**INSTRUCTIONS FOR THE TASK:**
Each record below must be returned exactly as shown.

[[ EXCERPTED RECORDS open ]]

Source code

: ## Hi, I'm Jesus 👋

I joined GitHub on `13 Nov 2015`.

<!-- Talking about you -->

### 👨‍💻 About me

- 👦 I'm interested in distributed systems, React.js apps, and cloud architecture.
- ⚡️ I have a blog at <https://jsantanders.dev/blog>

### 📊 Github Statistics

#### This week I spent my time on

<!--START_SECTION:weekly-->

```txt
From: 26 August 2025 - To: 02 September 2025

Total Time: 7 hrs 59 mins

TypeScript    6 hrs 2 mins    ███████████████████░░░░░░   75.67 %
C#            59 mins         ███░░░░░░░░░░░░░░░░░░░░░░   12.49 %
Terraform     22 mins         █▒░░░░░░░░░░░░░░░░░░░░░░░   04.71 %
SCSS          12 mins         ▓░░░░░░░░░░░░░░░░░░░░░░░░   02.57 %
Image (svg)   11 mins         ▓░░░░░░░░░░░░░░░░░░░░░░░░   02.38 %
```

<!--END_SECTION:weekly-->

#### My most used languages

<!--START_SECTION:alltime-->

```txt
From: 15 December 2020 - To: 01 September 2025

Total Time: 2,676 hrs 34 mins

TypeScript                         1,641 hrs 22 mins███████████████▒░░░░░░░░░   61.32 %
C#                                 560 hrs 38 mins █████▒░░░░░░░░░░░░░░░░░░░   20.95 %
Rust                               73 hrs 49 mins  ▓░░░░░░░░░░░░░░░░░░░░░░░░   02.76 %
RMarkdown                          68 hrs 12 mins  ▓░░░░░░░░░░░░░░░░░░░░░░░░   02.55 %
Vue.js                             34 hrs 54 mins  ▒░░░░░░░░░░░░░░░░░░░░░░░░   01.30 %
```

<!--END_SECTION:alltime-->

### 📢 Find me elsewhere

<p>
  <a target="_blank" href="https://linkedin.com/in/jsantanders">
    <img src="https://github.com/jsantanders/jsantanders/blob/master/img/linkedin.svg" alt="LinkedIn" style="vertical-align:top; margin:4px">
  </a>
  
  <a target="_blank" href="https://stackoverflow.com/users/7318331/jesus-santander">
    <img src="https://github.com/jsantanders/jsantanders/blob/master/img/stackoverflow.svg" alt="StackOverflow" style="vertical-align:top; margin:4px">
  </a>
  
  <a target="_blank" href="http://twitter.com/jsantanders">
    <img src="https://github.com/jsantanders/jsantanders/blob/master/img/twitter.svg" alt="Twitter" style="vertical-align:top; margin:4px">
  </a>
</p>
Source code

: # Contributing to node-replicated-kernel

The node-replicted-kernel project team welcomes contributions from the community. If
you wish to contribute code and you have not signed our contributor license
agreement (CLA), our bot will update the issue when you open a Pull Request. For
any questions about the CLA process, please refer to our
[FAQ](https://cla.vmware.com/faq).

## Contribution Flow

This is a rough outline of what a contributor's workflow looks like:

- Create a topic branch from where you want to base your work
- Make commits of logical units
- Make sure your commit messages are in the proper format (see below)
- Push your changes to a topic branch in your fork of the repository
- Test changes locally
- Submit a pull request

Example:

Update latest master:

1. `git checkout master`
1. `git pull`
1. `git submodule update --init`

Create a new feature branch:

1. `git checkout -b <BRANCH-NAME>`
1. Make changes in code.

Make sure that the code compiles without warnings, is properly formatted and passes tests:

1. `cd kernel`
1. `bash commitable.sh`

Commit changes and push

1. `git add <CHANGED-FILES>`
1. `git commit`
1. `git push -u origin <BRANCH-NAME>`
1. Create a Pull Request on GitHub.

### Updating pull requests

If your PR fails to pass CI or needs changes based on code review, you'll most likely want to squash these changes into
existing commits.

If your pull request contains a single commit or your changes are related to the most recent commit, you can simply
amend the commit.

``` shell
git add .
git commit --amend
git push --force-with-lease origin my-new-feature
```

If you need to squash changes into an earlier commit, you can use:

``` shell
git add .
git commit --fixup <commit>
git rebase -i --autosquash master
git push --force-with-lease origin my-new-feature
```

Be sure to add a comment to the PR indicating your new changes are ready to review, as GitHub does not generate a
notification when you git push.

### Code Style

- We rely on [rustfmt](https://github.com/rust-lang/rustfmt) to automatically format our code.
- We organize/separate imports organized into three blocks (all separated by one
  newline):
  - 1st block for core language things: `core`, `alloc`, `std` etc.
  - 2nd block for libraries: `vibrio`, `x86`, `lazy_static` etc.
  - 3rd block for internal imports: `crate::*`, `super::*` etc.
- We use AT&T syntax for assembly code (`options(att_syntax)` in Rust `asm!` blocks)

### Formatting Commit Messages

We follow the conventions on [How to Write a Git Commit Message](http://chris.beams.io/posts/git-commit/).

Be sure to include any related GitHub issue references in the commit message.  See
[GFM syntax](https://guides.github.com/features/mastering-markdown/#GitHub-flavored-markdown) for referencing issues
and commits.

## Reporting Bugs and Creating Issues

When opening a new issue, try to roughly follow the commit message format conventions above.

[[ EXCERPTED RECORDS closed ]]

**ANSWER FOR THIS EXERCISE:**
Source code

: ## Hi, I'm Jesus 👋

I joined GitHub on `13 Nov 2015`.

<!-- Talking about you -->

### 👨‍💻 About me

- 👦 I'm interested in distributed systems, React.js apps, and cloud architecture.
- ⚡️ I have a blog at <https://jsantanders.dev/blog>

### 📊 Github Statistics

#### This week I spent my time on

<!--START_SECTION:weekly-->

```txt
From: 26 August 2025 - To: 02 September 2025

Total Time: 7 hrs 59 mins

TypeScript    6 hrs 2 mins    ███████████████████░░░░░░   75.67 %
C#            59 mins         ███░░░░░░░░░░░░░░░░░░░░░░   12.49 %
Terraform     22 mins         █▒░░░░░░░░░░░░░░░░░░░░░░░   04.71 %
SCSS          12 mins         ▓░░░░░░░░░░░░░░░░░░░░░░░░   02.57 %
Image (svg)   11 mins         ▓░░░░░░░░░░░░░░░░░░░░░░░░   02.38 %
```

<!--END_SECTION:weekly-->

#### My most used languages

<!--START_SECTION:alltime-->

```txt
From: 15 December 2020 - To: 01 September 2025

Total Time: 2,676 hrs 34 mins

TypeScript                         1,641 hrs 22 mins███████████████▒░░░░░░░░░   61.32 %
C#                                 560 hrs 38 mins █████▒░░░░░░░░░░░░░░░░░░░   20.95 %
Rust                               73 hrs 49 mins  ▓░░░░░░░░░░░░░░░░░░░░░░░░   02.76 %
RMarkdown                          68 hrs 12 mins  ▓░░░░░░░░░░░░░░░░░░░░░░░░   02.55 %
Vue.js                             34 hrs 54 mins  ▒░░░░░░░░░░░░░░░░░░░░░░░░   01.30 %
```

<!--END_SECTION:alltime-->

### 📢 Find me elsewhere

<p>
  <a target="_blank" href="https://linkedin.com/in/jsantanders">
    <img src="https://github.com/jsantanders/jsantanders/blob/master/img/linkedin.svg" alt="LinkedIn" style="vertical-align:top; margin:4px">
  </a>
  
  <a target="_blank" href="https://stackoverflow.com/users/7318331/jesus-santander">
    <img src="https://github.com/jsantanders/jsantanders/blob/master/img/stackoverflow.svg" alt="StackOverflow" style="vertical-align:top; margin:4px">
  </a>
  
  <a target="_blank" href="http://twitter.com/jsantanders">
    <img src="https://github.com/jsantanders/jsantanders/blob/master/img/twitter.svg" alt="Twitter" style="vertical-align:top; margin:4px">
  </a>
</p>
Source code

: # Contributing to node-replicated-kernel

The node-replicted-kernel project team welcomes contributions from the community. If
you wish to contribute code and you have not signed our contributor license
agreement (CLA), our bot will update the issue when you open a Pull Request. For
any questions about the CLA process, please refer to our
[FAQ](https://cla.vmware.com/faq).

## Contribution Flow

This is a rough outline of what a contributor's workflow looks like:

- Create a topic branch from where you want to base your work
- Make commits of logical units
- Make sure your commit messages are in the proper format (see below)
- Push your changes to a topic branch in your fork of the repository
- Test changes locally
- Submit a pull request

Example:

Update latest master:

1. `git checkout master`
1. `git pull`
1. `git submodule update --init`

Create a new feature branch:

1. `git checkout -b <BRANCH-NAME>`
1. Make changes in code.

Make sure that the code compiles without warnings, is properly formatted and passes tests:

1. `cd kernel`
1. `bash commitable.sh`

Commit changes and push

1. `git add <CHANGED-FILES>`
1. `git commit`
1. `git push -u origin <BRANCH-NAME>`
1. Create a Pull Request on GitHub.

### Updating pull requests

If your PR fails to pass CI or needs changes based on code review, you'll most likely want to squash these changes into
existing commits.

If your pull request contains a single commit or your changes are related to the most recent commit, you can simply
amend the commit.

``` shell
git add .
git commit --amend
git push --force-with-lease origin my-new-feature
```

If you need to squash changes into an earlier commit, you can use:

``` shell
git add .
git commit --fixup <commit>
git rebase -i --autosquash master
git push --force-with-lease origin my-new-feature
```

Be sure to add a comment to the PR indicating your new changes are ready to review, as GitHub does not generate a
notification when you git push.

### Code Style

- We rely on [rustfmt](https://github.com/rust-lang/rustfmt) to automatically format our code.
- We organize/separate imports organized into three blocks (all separated by one
  newline):
  - 1st block for core language things: `core`, `alloc`, `std` etc.
  - 2nd block for libraries: `vibrio`, `x86`, `lazy_static` etc.
  - 3rd block for internal imports: `crate::*`, `super::*` etc.
- We use AT&T syntax for assembly code (`options(att_syntax)` in Rust `asm!` blocks)

### Formatting Commit Messages

We follow the conventions on [How to Write a Git Commit Message](http://chris.beams.io/posts/git-commit/).

Be sure to include any related GitHub issue references in the commit message.  See
[GFM syntax](https://guides.github.com/features/mastering-markdown/#GitHub-flavored-markdown) for referencing issues
and commits.

## Reporting Bugs and Creating Issues

When opening a new issue, try to roughly follow the commit message format conventions above.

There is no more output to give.